Robots loom as possible job hijackers

Automation is playing increasing roles in the contemporary workplace.

Some Filipinos may face the prospect of losing their jobs to robots, both the hardware robots and the software kind.

There are an increasing number of companies nowadays, though albeit in specialized job markets, that are recruiting workers though not of the human kind.

Robots are no longer confined within the science fiction world, as they take on the role of doing actual work that used to be performed by human beings. For now, these are mostly highly specialized work that require repetitive actions or high precision tasks.

Already, an automotive assembly plant based in Laguna has invested some PhP30 million to automate some portions of the assembly line.

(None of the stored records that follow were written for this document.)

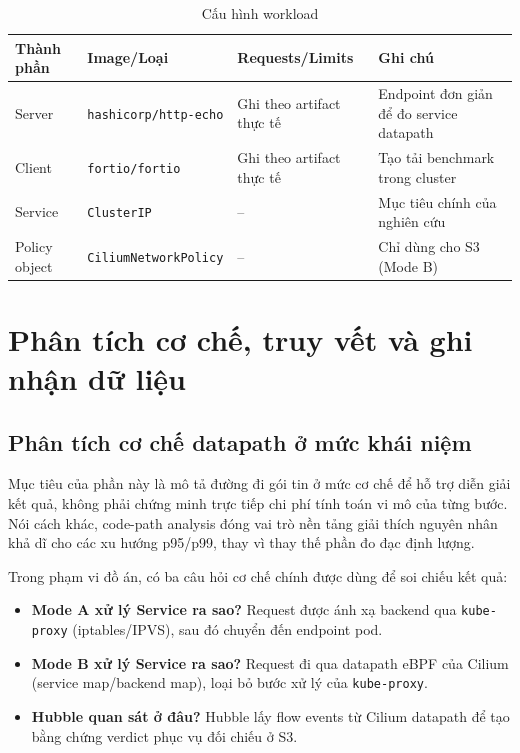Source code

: \begin{table}[H]
\centering
\caption{Cấu hình workload}
\label{tab:workload-config}
\renewcommand{\arraystretch}{1.4}
\begin{tabularx}{\textwidth}{|>{\raggedright\arraybackslash}p{2.2cm}|>{\raggedright\arraybackslash}p{4.4cm}|>{\raggedright\arraybackslash}p{3.4cm}|>{\raggedright\arraybackslash}X|}
\hline
\textbf{Thành phần} & \textbf{Image/Loại} & \textbf{Requests/Limits} & \textbf{Ghi chú} \\
\hline
Server & \texttt{hashicorp/http-echo} & Ghi theo artifact thực tế & Endpoint đơn giản để đo service datapath \\
\hline
Client & \texttt{fortio/fortio} & Ghi theo artifact thực tế & Tạo tải benchmark trong cluster \\
\hline
Service & \texttt{ClusterIP} & -- & Mục tiêu chính của nghiên cứu \\
\hline
Policy object & \texttt{CiliumNetworkPolicy} & -- & Chỉ dùng cho S3 (Mode B) \\
\hline
\end{tabularx}
\end{table}
\section{Phân tích cơ chế, truy vết và ghi nhận dữ liệu}
\label{sec:code-tracing-logging}

\subsection{Phân tích cơ chế datapath ở mức khái niệm}
Mục tiêu của phần này là mô tả đường đi gói tin ở mức cơ chế để hỗ trợ diễn giải kết quả, không phải chứng minh trực tiếp chi phí tính toán vi mô của từng bước. Nói cách khác, code-path analysis đóng vai trò nền tảng giải thích nguyên nhân khả dĩ cho các xu hướng p95/p99, thay vì thay thế phần đo đạc định lượng.

Trong phạm vi đồ án, có ba câu hỏi cơ chế chính được dùng để soi chiếu kết quả:
\begin{itemize}
  \item \textbf{Mode A xử lý Service ra sao?} Request được ánh xạ backend qua \texttt{kube-proxy} (iptables/IPVS), sau đó chuyển đến endpoint pod.
  \item \textbf{Mode B xử lý Service ra sao?} Request đi qua datapath eBPF của Cilium (service map/backend map), loại bỏ bước xử lý của \texttt{kube-proxy}.
  \item \textbf{Hubble quan sát ở đâu?} Hubble lấy flow events từ Cilium datapath để tạo bằng chứng verdict phục vụ đối chiếu ở S3.
\end{itemize}

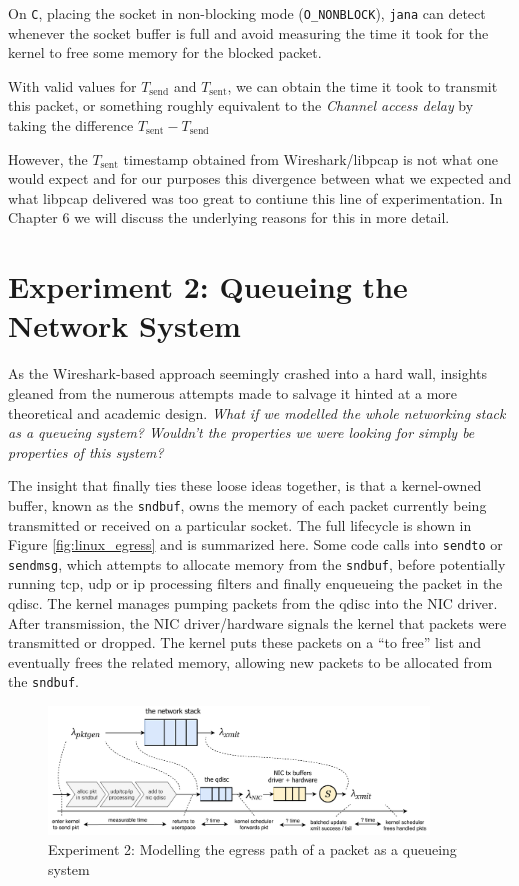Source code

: On \texttt{C}, placing the socket in non-blocking mode (\texttt{O\_NONBLOCK}),
\texttt{jana} can detect whenever the socket buffer is full and avoid
measuring the time it took for the kernel to free some memory for the blocked
packet.

With valid values for $T_\text{send}$ and $T_\text{sent}$, we can obtain the
time it took to transmit this packet, or something roughly equivalent to the
\emph{Channel access delay} by taking the difference $T_\text{sent} -
T_\text{send}$

However, the $T_\text{sent}$ timestamp obtained from Wireshark/libpcap is not
what one would expect and for our purposes this divergence between what we
expected and what libpcap delivered was too great to contiune this line of
experimentation. In Chapter 6 we will discuss the underlying reasons for this
in more detail.

\section{Experiment 2: Queueing the Network System} \label{sec:experiment2}

As the Wireshark-based approach seemingly crashed into a hard wall, insights
gleaned from the numerous attempts made to salvage it hinted at a more
theoretical and academic design. \emph{What if we modelled the whole
networking stack as a queueing system? Wouldn't the properties we were looking
for simply be properties of this system?}

The insight that finally ties these loose ideas together, is that a
kernel-owned buffer, known as the \texttt{sndbuf}, owns the memory of each
packet currently being transmitted or received on a particular socket. The
full lifecycle is shown in Figure \ref{fig:linux_egress} and is summarized
here. Some code calls into \texttt{sendto} or \texttt{sendmsg}, which attempts
to allocate memory from the \texttt{sndbuf}, before potentially running tcp,
udp or ip processing filters and finally enqueueing the packet in the qdisc.
The kernel manages pumping packets from the qdisc into the NIC driver. After
transmission, the NIC driver/hardware signals the kernel that packets were
transmitted or dropped. The kernel puts these packets on a ``to free'' list
and eventually frees the related memory, allowing new packets to be allocated
from the \texttt{sndbuf}.


\begin{figure}
\center
\includegraphics[width=0.9\textwidth]{images/the-network-queue.pdf}
\caption{Experiment 2: Modelling the egress path of a packet as a queueing system}
\label{fig:exp2_overview}
\end{figure}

Luis Marcelino, a Senior Vice President of Toyota Motor Philippines told News5: “Robotics and automation have a big effect on our operation now. Basically, two areas that are impacted are safety, and another is productivity. Just imagine, the whole day if a team member or a human being does the painting the whole day, he cannot stand eight hours doing it, so at some point he will get tired. So, it will affect the efficiency of his work.”

But it’s not just in terms of robots as machines. Nowadays, computer programs and system software are being crunched, some via artificial intelligence, so that the repetitive tasks of, say, clerks, telemarketers, data entry agents and other business process workers, can be automated.

Fortunato De La Peña, Secretary of the Department of Science and Technology said: “We really do not want to be very pessimistic, but the kind of work that we have been doing now, like the usual call center work, might be overtaken by technology. There are many things being done by people that can be replaced by more of these automation and artificial intelligence.”